Everything we put off is a way to delay joy and prolong suffering.

One of my high school teachers often said, “don’t put off to tomorrow what you can easily accomplish today.” Then, he was referring to my schoolwork. Now, it is a way of life.

The thing is, accomplishment is more potent than motivation.

When we complete even the most mundane task (even begrudgingly), we move closer to joy in that moment. When we move closer to joy, we tap into motivation. Positive feelings give us the momentum to do more positive work.

In this sense, waiting to be motivated can mean you’ll be waiting a long time – sometimes waiting until it’s too late. If your M.O. is to wait for motivation, than your key motivator is some form of stress. Stress that you’ll have late fees applied to your bills. Stress that you can’t fit into your jeans. Stress that you’ve let your relationship die and now must salvage it. Stress that you haven’t delivered on a project and could get fired.

Living with stress as our primary motivator means we’re always living behind our integrity and beneath our potential. It means we’re dependent upon stress to get going, taxing our nervous system on a regular basis and squashing joy and peacefulness.

When this cycle of anxiety kills our access to joy, our paralysis takes the form of depression. Even tiny, little depressions like the unpaid registration sitting on your desk or the bag of clothes ready for the dry cleaner have an impact.

Look around your home, your car, your office. What has become invisible in its stagnation? What has become a fixture that was never intended? How have these little depressions built up, clogging the flow of creativity and integrity in your life?

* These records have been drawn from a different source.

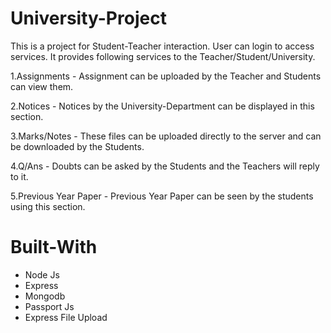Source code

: # University-Project

This is a project for Student-Teacher interaction.
User can login to access services.
It provides following services to the Teacher/Student/University.

1.Assignments - Assignment can be uploaded by the Teacher and Students can view them.

2.Notices - Notices by the University-Department can be displayed in this section.

3.Marks/Notes - These files can be uploaded directly to the server and can be downloaded by the Students.

4.Q/Ans - Doubts can be asked by the Students and the Teachers will reply to it.

5.Previous Year Paper - Previous Year Paper can be seen by the students using this section.

# Built-With
- Node Js
- Express
- Mongodb
- Passport Js
- Express File Upload


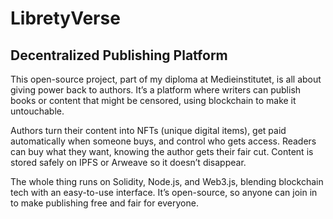 # LibretyVerse

## Decentralized Publishing Platform

This open-source project, part of my diploma at Medieinstitutet, is all about giving power back to authors. It’s a platform where writers can publish books or content that might be censored, using blockchain to make it untouchable.

Authors turn their content into NFTs (unique digital items), get paid automatically when someone buys, and control who gets access. Readers can buy what they want, knowing the author gets their fair cut. Content is stored safely on IPFS or Arweave so it doesn’t disappear.

The whole thing runs on Solidity, Node.js, and Web3.js, blending blockchain tech with an easy-to-use interface. It’s open-source, so anyone can join in to make publishing free and fair for everyone.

In this setup, the motivator is avoiding pain. What if your motivation could be feeling joy? Take inventory of the way you accomplish tasks and execute deliverables: How often are you acting to avoid or alleviate pain? How often are you acting to cultivate or prolong peace?

Free Yourself

Every one of us has limitless creative potential. To access and unleash that potential freely, we must first free ourselves from the snags and binds of our little depressions. We’re all patterned into our own bad habits.

You can shift out of a life fueled by stress (I need to pay my rent, I can’t get fired, she can’t get mad at me) and into a life aligned with peace and joy (I do this because it’s right, I am grateful for my work, I take pride in my home, I love him).